EXERCISE INSTRUCTIONS: What lines of the listing below contain the word "data"? Copy each of them out.

SUPPLIED RECORDS:

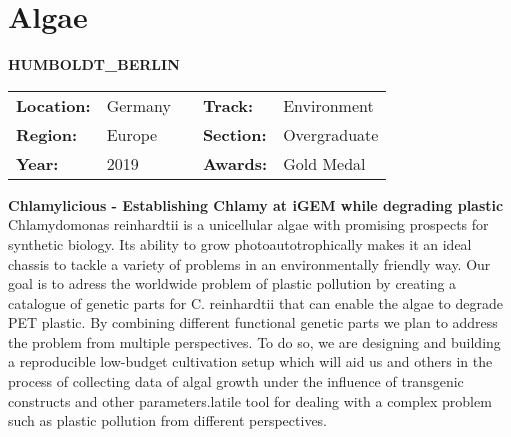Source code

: \section{Algae}

\textbf{\uppercase{Humboldt\_Berlin}} 
\FloatBarrier
\begin{table}[h]
\begin{tabular}{lllll}
\textbf{Location:} & Germany & \multicolumn{1}{|l}{} & \textbf{Track:}   & Environment \\
\textbf{Region:}   & Europe   & \multicolumn{1}{|l}{} & \textbf{Section:} & Overgraduate \\
\textbf{Year:}     & 2019   & \multicolumn{1}{|l}{} & \textbf{Awards:}  & Gold Medal
\end{tabular}
\end{table} 
\FloatBarrier
\noindent\textbf{Chlamylicious - Establishing Chlamy at iGEM while degrading plastic} \vspace{.2cm}\\ 
Chlamydomonas reinhardtii is a unicellular algae with promising prospects for synthetic biology. Its ability to grow photoautotrophically makes it an ideal chassis to tackle a variety of problems in an environmentally friendly way. Our goal is to adress the worldwide problem of plastic pollution by creating a catalogue of genetic parts for C. reinhardtii that can enable the algae to degrade PET plastic. By combining different functional genetic parts we plan to address the problem from multiple perspectives. To do so, we are designing and building a reproducible low-budget cultivation setup which will aid us and others in the process of collecting data of algal growth under the influence of transgenic constructs and other parameters.latile tool for dealing with a complex problem such as plastic pollution from different perspectives. 
\vspace{2cm} $ $
\pagebreak

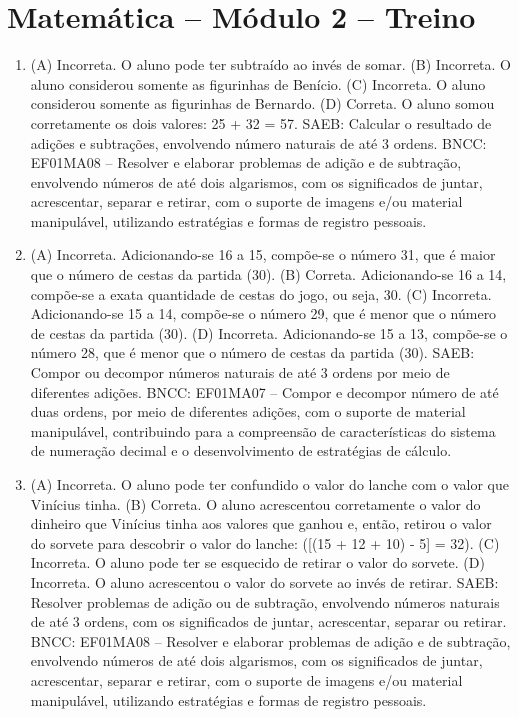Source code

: \section*{Matemática – Módulo 2 – Treino}

\begin{enumerate}
\item
(A)  Incorreta. O aluno pode ter subtraído ao invés de somar.
(B)  Incorreta. O aluno considerou somente as figurinhas de Benício.
(C)  Incorreta. O aluno considerou somente as figurinhas de Bernardo.
(D)  Correta. O aluno somou corretamente os dois valores: 25 + 32 = 57.
SAEB: Calcular o resultado de adições e subtrações, envolvendo
número naturais de até 3 ordens.
BNCC: EF01MA08 -- Resolver e elaborar problemas de adição e de subtração,
envolvendo números de até dois algarismos, com os significados de juntar, acrescentar, separar e retirar, com o suporte de imagens e/ou material manipulável, utilizando estratégias e formas de registro pessoais.

\item
(A) Incorreta. Adicionando-se 16 a 15, compõe-se o número 31, que é maior que o número de cestas da partida (30).
(B) Correta. Adicionando-se 16 a 14, compõe-se a exata quantidade de cestas do jogo, ou seja, 30.
(C) Incorreta. Adicionando-se 15 a 14, compõe-se o número 29, que é menor que o número de cestas da partida (30).
(D) Incorreta. Adicionando-se 15 a 13, compõe-se o número 28, que é menor que o número de cestas da partida (30).
SAEB: Compor ou decompor números naturais de até 3 ordens por
meio de diferentes adições.
BNCC: EF01MA07 -- Compor e decompor número de até duas ordens, por meio
de diferentes adições, com o suporte de material manipulável,
contribuindo para a compreensão de características do sistema de
numeração decimal e o desenvolvimento de estratégias de cálculo.

\item
(A)  Incorreta. O aluno pode ter confundido o valor do lanche com o valor
  que Vinícius tinha.
(B)  Correta. O aluno acrescentou corretamente o valor do dinheiro que Vinícius tinha
  aos valores que ganhou e, então, retirou o valor do sorvete para
  descobrir o valor do lanche: ([(15 + 12 + 10) - 5] = 32).
(C)  Incorreta. O aluno pode ter se esquecido de retirar o valor do sorvete.
(D)  Incorreta. O aluno acrescentou o valor do sorvete ao invés de retirar.
SAEB: Resolver problemas de adição ou de subtração, envolvendo
números naturais de até 3 ordens, com os significados de juntar,
acrescentar, separar ou retirar.
BNCC: EF01MA08 -- Resolver e elaborar problemas de adição e de subtração,
envolvendo números de até dois algarismos, com os significados de
juntar, acrescentar, separar e retirar, com o suporte de imagens e/ou
material manipulável, utilizando estratégias e formas de registro
pessoais.
\end{enumerate}

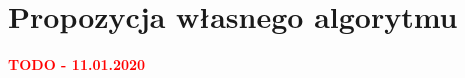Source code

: \documentclass[a4paper,12pt,twoside,openany]{report}
\begin{document}
\chapter{Propozycja własnego algorytmu}
\textcolor{red}{\textbf{TODO - 11.01.2020}}



\end{document}
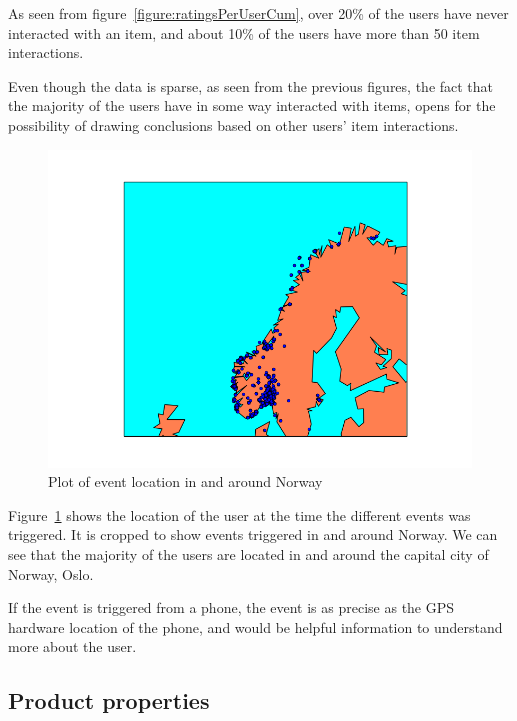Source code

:         As seen from figure~\ref{figure:ratingsPerUserCum}, over 20\% of the users have never interacted with an item, and about 10\% of the users have more than 50 item interactions.

        Even though the data is sparse, as seen from the previous figures, the fact that the majority of the users have in some way interacted with items, opens for the possibility of drawing conclusions based on other users' item interactions.

    \begin{figure}[H]
        \includegraphics[width=5in]{image/simpleGeoPlotNorway.png}
        \centering
        \caption{Plot of event location in and around Norway}
    \label{figure:croppedGeoplot}
    \end{figure}
        Figure~\ref{figure:croppedGeoplot} shows the location of the user at the time the different events was triggered.
        It is cropped to show events triggered in and around Norway.
        We can see that the majority of the users are located in and around the capital city of Norway, Oslo.

        If the event is triggered from a phone, the event is as precise as the GPS hardware location of the phone, and would be helpful information to understand more about the user.


\subsection{Product properties}


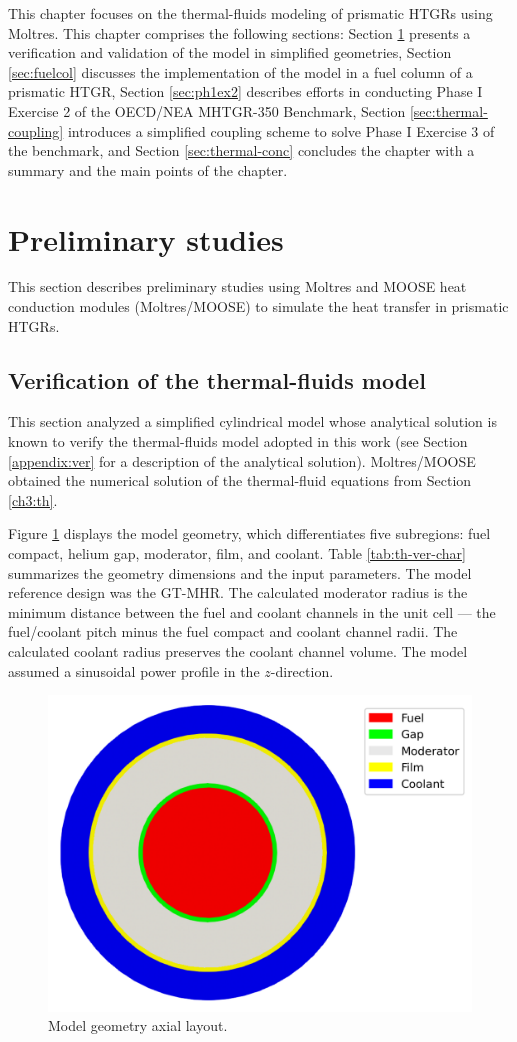 \label{ch:thermalfluids}

This chapter focuses on the thermal-fluids modeling of prismatic HTGRs using Moltres.
This chapter comprises the following sections: 
Section \ref{sec:thermal-prelim} presents a verification and validation of the model in simplified geometries,
Section \ref{sec:fuelcol} discusses the implementation of the model in a fuel column of a prismatic HTGR,
Section \ref{sec:ph1ex2} describes efforts in conducting Phase I Exercise 2 of the OECD/NEA MHTGR-350 Benchmark, 
Section \ref{sec:thermal-coupling} introduces a simplified coupling scheme to solve Phase I Exercise 3 of the benchmark,
and Section \ref{sec:thermal-conc} concludes the chapter with a summary and the main points of the chapter.

\section{Preliminary studies}
\label{sec:thermal-prelim}

This section describes preliminary studies using Moltres and MOOSE heat conduction modules (Moltres/MOOSE) to simulate the heat transfer in prismatic HTGRs.

\subsection{Verification of the thermal-fluids model}
\label{sec:tf-ver}

This section analyzed a simplified cylindrical model whose analytical solution is known to verify the thermal-fluids model adopted in this work (see Section \ref{appendix:ver} for a description of the analytical solution).
Moltres/MOOSE obtained the numerical solution of the thermal-fluid equations from Section \ref{ch3:th}.

Figure \ref{fig:th-ver-mesh} displays the model geometry, which differentiates five subregions: fuel compact, helium gap, moderator, film, and coolant.
Table \ref{tab:th-ver-char} summarizes the geometry dimensions and the input parameters.
The model reference design was the GT-MHR.
The calculated moderator radius is the minimum distance between the fuel and coolant channels in the unit cell --- the fuel/coolant pitch minus the fuel compact and coolant channel radii.
The calculated coolant radius preserves the coolant channel volume.
The model assumed a sinusoidal power profile in the $z$-direction.

\begin{figure}[htbp!]
	\centering
	\includegraphics[width=0.40\linewidth]{figures-thermal/ver-mesh2}
	\hfill
	\caption{Model geometry axial layout.}
	\label{fig:th-ver-mesh}
\end{figure}

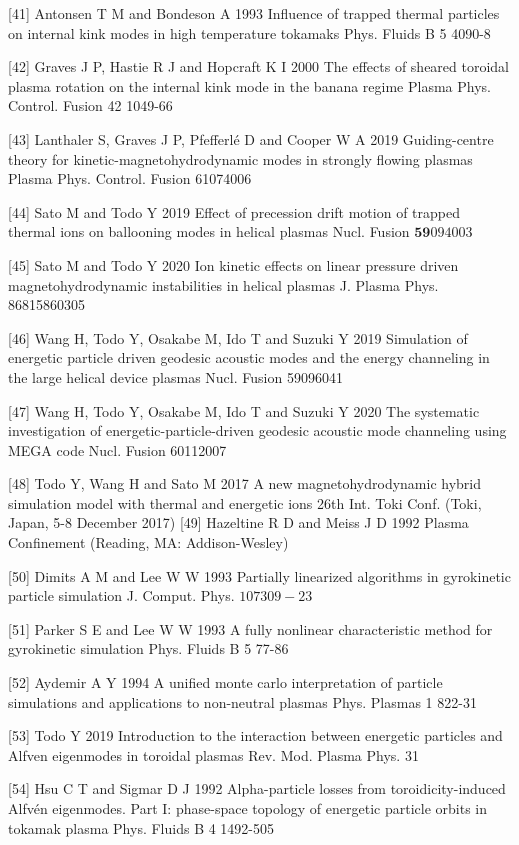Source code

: \documentclass[10pt]{article}
\begin{document}
[41] Antonsen T M and Bondeson A 1993 Influence of trapped thermal particles on internal kink modes in high temperature tokamaks Phys. Fluids B 5 4090-8

[42] Graves J P, Hastie R J and Hopcraft K I 2000 The effects of sheared toroidal plasma rotation on the internal kink mode in the banana regime Plasma Phys. Control. Fusion 42 1049-66

[43] Lanthaler S, Graves J P, Pfefferlé D and Cooper W A 2019 Guiding-centre theory for kinetic-magnetohydrodynamic modes in strongly flowing plasmas Plasma Phys. Control. Fusion 61074006

[44] Sato M and Todo Y 2019 Effect of precession drift motion of trapped thermal ions on ballooning modes in helical plasmas Nucl. Fusion $\mathbf{5 9} 094003$

[45] Sato M and Todo Y 2020 Ion kinetic effects on linear pressure driven magnetohydrodynamic instabilities in helical plasmas J. Plasma Phys. 86815860305

[46] Wang H, Todo Y, Osakabe M, Ido T and Suzuki Y 2019 Simulation of energetic particle driven geodesic acoustic modes and the energy channeling in the large helical device plasmas Nucl. Fusion 59096041

[47] Wang H, Todo Y, Osakabe M, Ido T and Suzuki Y 2020 The systematic investigation of energetic-particle-driven geodesic acoustic mode channeling using MEGA code Nucl. Fusion 60112007

[48] Todo Y, Wang H and Sato M 2017 A new magnetohydrodynamic hybrid simulation model with thermal and energetic ions 26th Int. Toki Conf. (Toki, Japan, 5-8 December 2017) [49] Hazeltine R D and Meiss J D 1992 Plasma Confinement (Reading, MA: Addison-Wesley)

[50] Dimits A M and Lee W W 1993 Partially linearized algorithms in gyrokinetic particle simulation J. Comput. Phys. $107309-23$

[51] Parker S E and Lee W W 1993 A fully nonlinear characteristic method for gyrokinetic simulation Phys. Fluids B 5 77-86

[52] Aydemir A Y 1994 A unified monte carlo interpretation of particle simulations and applications to non-neutral plasmas Phys. Plasmas 1 822-31

[53] Todo Y 2019 Introduction to the interaction between energetic particles and Alfven eigenmodes in toroidal plasmas Rev. Mod. Plasma Phys. 31

[54] Hsu C T and Sigmar D J 1992 Alpha-particle losses from toroidicity-induced Alfvén eigenmodes. Part I: phase-space topology of energetic particle orbits in tokamak plasma Phys. Fluids B 4 1492-505
\end{document}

SOLUTION TO THE PROBLEM:
Chlamydomonas reinhardtii is a unicellular algae with promising prospects for synthetic biology. Its ability to grow photoautotrophically makes it an ideal chassis to tackle a variety of problems in an environmentally friendly way. Our goal is to adress the worldwide problem of plastic pollution by creating a catalogue of genetic parts for C. reinhardtii that can enable the algae to degrade PET plastic. By combining different functional genetic parts we plan to address the problem from multiple perspectives. To do so, we are designing and building a reproducible low-budget cultivation setup which will aid us and others in the process of collecting data of algal growth under the influence of transgenic constructs and other parameters.latile tool for dealing with a complex problem such as plastic pollution from different perspectives. 
        Even though the data is sparse, as seen from the previous figures, the fact that the majority of the users have in some way interacted with items, opens for the possibility of drawing conclusions based on other users' item interactions.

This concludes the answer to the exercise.